REQUIRED ACTION:
Print out the entries, word for word.

DATA LISTING:
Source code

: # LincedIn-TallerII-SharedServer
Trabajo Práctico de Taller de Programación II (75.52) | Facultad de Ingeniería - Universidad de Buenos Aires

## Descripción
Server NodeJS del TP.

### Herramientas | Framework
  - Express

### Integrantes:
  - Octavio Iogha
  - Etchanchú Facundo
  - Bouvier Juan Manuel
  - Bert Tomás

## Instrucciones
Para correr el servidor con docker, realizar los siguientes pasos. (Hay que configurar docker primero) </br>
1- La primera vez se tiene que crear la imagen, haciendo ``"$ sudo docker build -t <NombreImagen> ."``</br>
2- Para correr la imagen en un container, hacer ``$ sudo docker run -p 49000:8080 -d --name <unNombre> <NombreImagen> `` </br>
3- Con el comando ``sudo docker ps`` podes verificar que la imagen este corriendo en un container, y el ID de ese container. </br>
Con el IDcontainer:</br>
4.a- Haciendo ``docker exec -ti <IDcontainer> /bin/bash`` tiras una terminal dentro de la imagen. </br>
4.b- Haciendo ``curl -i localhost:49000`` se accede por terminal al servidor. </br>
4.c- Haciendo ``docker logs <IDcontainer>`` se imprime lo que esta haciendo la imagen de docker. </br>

YOUR SOLUTION:
Source code

: # LincedIn-TallerII-SharedServer
Trabajo Práctico de Taller de Programación II (75.52) | Facultad de Ingeniería - Universidad de Buenos Aires

## Descripción
Server NodeJS del TP.

### Herramientas | Framework
  - Express

### Integrantes:
  - Octavio Iogha
  - Etchanchú Facundo
  - Bouvier Juan Manuel
  - Bert Tomás

## Instrucciones
Para correr el servidor con docker, realizar los siguientes pasos. (Hay que configurar docker primero) </br>
1- La primera vez se tiene que crear la imagen, haciendo ``"$ sudo docker build -t <NombreImagen> ."``</br>
2- Para correr la imagen en un container, hacer ``$ sudo docker run -p 49000:8080 -d --name <unNombre> <NombreImagen> `` </br>
3- Con el comando ``sudo docker ps`` podes verificar que la imagen este corriendo en un container, y el ID de ese container. </br>
Con el IDcontainer:</br>
4.a- Haciendo ``docker exec -ti <IDcontainer> /bin/bash`` tiras una terminal dentro de la imagen. </br>
4.b- Haciendo ``curl -i localhost:49000`` se accede por terminal al servidor. </br>
4.c- Haciendo ``docker logs <IDcontainer>`` se imprime lo que esta haciendo la imagen de docker. </br>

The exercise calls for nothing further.